On 14/05/2020 21.12, Thiago Macieira wrote:
On Thursday, 14 May 2020 07:41:45 PDT Marc Mutz via Development wrote:
Also, given a function like
setFoo(const QByteArray &);
what does this actually expect? An UTF-8 string? A local 8-bit string?
An octet stream? A Latin-1 string? QByteArray is the jack of all these,
master of none.
Like that, it's just "array of bytes of an arbitrary encoding (or none)".
There's still a reason to have QByteArray and it'll need to exist in
networking and file I/O code.

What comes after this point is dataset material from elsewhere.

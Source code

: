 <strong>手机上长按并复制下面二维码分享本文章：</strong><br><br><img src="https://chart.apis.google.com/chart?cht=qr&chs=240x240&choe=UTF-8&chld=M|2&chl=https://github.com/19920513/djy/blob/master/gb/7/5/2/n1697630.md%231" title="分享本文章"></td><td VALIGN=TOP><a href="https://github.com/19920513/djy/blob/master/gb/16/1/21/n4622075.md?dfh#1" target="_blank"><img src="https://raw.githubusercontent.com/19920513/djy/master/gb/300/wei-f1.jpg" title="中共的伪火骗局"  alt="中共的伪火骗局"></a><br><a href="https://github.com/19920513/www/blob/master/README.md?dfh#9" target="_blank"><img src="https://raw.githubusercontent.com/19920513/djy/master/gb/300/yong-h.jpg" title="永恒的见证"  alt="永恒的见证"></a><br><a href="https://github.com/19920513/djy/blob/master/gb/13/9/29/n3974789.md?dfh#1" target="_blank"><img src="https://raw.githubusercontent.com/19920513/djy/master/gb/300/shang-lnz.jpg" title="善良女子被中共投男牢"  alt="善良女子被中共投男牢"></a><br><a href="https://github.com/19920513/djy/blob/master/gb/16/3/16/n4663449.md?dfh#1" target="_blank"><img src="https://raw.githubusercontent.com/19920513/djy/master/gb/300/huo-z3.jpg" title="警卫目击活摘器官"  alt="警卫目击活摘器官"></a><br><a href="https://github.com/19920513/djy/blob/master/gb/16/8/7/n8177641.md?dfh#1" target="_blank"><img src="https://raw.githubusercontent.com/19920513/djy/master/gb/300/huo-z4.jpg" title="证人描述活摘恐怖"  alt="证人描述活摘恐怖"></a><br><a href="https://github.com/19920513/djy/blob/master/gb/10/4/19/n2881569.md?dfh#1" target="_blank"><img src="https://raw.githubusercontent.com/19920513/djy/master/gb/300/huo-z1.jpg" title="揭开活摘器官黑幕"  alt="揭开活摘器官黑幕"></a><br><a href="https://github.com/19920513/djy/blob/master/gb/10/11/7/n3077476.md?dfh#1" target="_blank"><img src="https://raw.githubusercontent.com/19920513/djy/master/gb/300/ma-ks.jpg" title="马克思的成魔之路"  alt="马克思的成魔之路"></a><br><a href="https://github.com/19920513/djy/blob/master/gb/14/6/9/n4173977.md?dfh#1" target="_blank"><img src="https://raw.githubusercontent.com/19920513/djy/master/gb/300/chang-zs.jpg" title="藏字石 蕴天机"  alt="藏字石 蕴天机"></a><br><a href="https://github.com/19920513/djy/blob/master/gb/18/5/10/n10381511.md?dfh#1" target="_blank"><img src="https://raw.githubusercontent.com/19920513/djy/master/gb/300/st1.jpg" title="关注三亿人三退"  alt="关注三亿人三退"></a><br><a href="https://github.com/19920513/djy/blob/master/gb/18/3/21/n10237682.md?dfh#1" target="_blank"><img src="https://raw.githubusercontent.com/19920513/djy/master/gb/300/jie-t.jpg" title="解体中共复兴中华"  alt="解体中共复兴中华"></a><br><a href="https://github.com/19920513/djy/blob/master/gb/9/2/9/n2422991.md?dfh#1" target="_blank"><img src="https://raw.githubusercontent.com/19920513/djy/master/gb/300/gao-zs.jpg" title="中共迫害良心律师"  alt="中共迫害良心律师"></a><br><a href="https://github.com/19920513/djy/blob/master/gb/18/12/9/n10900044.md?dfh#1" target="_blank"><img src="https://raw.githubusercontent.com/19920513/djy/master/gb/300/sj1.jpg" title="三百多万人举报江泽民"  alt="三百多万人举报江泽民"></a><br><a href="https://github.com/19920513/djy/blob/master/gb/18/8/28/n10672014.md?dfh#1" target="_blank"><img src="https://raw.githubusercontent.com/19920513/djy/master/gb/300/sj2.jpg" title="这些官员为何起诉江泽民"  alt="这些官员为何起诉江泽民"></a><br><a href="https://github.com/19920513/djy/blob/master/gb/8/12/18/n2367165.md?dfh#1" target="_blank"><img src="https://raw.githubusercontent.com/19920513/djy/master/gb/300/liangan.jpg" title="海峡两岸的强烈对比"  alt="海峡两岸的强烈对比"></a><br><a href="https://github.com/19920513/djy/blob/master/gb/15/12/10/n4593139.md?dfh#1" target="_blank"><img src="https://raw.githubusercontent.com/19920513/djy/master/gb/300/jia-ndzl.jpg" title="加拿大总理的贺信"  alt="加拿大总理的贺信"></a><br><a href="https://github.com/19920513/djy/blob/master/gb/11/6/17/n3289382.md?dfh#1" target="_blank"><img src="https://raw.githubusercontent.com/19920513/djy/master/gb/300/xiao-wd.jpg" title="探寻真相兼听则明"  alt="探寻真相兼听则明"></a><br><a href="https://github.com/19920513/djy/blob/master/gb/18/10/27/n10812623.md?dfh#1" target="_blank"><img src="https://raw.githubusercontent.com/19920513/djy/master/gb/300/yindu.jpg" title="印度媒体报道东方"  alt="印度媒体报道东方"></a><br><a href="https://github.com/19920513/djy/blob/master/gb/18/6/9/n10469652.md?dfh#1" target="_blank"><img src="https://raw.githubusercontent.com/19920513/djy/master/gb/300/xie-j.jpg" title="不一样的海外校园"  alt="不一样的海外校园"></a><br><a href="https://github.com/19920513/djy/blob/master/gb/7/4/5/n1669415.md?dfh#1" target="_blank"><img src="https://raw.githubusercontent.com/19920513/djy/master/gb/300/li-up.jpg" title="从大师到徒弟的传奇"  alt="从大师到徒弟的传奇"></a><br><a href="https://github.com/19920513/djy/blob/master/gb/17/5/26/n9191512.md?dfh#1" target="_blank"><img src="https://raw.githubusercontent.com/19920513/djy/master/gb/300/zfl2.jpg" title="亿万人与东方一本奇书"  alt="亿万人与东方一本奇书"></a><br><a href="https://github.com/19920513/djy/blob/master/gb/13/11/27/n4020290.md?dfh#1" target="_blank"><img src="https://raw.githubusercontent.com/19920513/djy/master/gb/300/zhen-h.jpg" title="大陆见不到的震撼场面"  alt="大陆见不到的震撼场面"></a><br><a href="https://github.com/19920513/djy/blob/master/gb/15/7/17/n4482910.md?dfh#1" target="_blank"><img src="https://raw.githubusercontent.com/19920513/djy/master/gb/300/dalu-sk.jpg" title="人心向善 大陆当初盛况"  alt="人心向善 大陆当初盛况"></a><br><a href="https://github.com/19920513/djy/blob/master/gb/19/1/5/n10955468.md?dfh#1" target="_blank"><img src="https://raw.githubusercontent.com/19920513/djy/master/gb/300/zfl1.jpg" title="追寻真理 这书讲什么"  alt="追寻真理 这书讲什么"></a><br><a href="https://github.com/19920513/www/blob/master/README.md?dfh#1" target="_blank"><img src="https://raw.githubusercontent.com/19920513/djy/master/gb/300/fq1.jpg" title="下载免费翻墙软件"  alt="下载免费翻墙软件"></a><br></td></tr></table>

That means the string classes, if any, need to
be convertible to QByteArray anyway.
I think we can learn from Python 3 here... QByteArray should go the way
of QStringList, i.e. yes, it *should* be a QVector<byte>. Like
QVector<QString>, it might (should) have additional methods, such as
explicit conversion to/from QString (a la Python's encode/decode), but
it should *not* have string-like manipulation (e.g. toUpper).
So, assuming the premise that QByteArray should not be string-ish
anymore, what do we want to have as the result type of QString::toUtf8()
and QString::toLatin1()? Do we really want mere bytes?
Yes. Maybe. Again, this is how Python 3 works.
It might make sense to have a QUtf8String class, but that should be
distinct from, and not implicitly constructible from, QByteArray a.k.a.
QVector<byte>. (Implicit conversion *to* QByteArray might be okay.)
(BTW, is 'byte' QByte or std::byte? Can we possibly achieve the latter?)